Segment Open

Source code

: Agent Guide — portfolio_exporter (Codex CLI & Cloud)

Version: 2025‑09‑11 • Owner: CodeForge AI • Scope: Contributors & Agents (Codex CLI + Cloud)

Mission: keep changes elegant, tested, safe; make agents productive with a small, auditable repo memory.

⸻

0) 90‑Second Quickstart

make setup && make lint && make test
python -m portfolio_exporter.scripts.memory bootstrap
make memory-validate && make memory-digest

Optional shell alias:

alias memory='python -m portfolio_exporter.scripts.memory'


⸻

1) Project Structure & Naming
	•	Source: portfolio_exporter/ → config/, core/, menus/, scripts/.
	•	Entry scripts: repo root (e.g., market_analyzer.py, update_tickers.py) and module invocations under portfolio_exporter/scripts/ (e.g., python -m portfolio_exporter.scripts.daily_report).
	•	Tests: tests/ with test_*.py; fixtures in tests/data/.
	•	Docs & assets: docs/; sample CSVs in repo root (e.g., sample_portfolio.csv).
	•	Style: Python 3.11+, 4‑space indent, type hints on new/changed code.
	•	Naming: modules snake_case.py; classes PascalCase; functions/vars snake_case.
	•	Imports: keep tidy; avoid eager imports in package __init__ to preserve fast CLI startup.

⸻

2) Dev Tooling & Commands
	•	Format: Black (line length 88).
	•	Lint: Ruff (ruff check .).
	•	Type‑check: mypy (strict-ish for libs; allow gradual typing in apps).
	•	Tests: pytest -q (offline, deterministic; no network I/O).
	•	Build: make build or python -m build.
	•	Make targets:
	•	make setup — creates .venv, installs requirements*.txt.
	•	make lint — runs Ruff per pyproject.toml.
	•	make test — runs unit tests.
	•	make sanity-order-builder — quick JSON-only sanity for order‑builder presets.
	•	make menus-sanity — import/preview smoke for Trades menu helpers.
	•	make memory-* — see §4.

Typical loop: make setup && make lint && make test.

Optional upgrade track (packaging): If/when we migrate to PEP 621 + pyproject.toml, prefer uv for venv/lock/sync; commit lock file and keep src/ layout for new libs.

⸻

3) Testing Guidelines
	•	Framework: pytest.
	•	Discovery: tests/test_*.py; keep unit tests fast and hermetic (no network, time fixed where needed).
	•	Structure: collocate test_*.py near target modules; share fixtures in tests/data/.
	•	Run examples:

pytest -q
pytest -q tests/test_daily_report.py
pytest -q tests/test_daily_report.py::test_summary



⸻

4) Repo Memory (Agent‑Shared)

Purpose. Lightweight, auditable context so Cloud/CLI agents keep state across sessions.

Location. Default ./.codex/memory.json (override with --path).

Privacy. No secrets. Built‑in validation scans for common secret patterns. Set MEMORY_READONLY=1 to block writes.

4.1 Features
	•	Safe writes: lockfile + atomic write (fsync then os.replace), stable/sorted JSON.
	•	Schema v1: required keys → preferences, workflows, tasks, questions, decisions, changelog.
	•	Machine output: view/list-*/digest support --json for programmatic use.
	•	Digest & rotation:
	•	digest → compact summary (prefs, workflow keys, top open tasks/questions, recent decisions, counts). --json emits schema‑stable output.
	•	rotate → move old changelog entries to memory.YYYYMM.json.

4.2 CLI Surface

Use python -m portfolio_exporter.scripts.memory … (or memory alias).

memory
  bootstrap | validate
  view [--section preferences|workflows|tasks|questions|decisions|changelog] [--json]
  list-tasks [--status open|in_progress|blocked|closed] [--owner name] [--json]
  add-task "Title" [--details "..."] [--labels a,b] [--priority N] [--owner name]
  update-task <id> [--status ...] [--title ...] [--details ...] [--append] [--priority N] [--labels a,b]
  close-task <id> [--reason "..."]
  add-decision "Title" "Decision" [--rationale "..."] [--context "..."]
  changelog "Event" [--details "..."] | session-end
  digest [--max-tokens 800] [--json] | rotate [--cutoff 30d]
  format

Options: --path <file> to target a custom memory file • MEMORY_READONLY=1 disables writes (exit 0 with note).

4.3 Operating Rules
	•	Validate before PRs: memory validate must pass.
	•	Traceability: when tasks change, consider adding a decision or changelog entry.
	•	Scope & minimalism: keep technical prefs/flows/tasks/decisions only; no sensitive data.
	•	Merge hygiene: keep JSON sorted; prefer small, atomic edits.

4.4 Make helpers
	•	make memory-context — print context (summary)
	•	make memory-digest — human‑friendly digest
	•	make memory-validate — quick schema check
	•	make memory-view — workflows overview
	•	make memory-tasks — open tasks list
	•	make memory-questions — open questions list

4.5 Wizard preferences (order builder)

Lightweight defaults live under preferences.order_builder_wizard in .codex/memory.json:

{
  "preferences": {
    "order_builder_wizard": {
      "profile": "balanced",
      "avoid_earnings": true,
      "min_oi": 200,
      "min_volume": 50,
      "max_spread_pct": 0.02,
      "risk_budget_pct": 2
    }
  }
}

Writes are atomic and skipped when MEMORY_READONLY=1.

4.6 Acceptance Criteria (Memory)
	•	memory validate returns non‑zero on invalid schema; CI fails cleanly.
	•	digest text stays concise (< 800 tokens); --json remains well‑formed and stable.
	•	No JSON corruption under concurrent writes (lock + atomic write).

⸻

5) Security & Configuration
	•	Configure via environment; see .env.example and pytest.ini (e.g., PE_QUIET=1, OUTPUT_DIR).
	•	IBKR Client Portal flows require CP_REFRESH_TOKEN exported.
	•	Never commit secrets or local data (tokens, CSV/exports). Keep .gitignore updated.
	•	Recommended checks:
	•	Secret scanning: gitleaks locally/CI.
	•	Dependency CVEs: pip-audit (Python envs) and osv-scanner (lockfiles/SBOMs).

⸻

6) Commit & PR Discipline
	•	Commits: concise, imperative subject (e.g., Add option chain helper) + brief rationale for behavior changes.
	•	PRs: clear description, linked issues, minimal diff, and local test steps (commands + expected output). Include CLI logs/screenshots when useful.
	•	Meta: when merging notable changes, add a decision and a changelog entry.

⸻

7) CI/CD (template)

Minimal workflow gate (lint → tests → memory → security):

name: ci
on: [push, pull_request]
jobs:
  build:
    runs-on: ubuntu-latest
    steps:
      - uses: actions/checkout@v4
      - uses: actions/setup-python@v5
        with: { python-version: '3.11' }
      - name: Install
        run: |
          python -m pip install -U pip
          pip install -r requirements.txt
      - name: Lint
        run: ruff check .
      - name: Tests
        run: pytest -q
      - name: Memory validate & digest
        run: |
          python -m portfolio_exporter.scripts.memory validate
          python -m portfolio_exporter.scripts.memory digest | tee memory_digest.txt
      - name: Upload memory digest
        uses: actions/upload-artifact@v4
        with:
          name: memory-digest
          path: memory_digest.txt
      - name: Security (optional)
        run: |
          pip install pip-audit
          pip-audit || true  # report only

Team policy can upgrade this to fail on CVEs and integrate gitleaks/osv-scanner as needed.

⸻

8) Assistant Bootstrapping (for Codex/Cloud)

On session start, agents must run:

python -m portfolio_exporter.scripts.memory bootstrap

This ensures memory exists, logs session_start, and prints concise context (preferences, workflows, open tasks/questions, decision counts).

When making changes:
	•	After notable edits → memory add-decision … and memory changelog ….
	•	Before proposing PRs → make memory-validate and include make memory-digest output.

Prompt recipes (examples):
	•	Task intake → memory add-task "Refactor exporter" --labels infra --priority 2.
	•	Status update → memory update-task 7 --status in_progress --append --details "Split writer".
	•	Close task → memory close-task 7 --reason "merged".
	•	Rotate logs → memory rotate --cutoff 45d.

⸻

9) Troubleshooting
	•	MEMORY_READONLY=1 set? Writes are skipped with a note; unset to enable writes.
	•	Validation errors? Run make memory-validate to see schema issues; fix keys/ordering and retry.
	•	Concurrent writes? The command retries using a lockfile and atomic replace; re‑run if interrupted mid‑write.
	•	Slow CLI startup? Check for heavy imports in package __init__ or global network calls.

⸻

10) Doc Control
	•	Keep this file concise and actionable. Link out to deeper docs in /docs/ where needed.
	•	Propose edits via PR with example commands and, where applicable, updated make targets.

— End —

Segment Closed

→ THE PROBLEM
Check each line above for the string "name" and copy every line that has it.

→ SOLVED EXERCISE
  list-tasks [--status open|in_progress|blocked|closed] [--owner name] [--json]
  add-task "Title" [--details "..."] [--labels a,b] [--priority N] [--owner name]
name: ci
      - name: Install
      - name: Lint
      - name: Tests
      - name: Memory validate & digest
      - name: Upload memory digest
          name: memory-digest
      - name: Security (optional)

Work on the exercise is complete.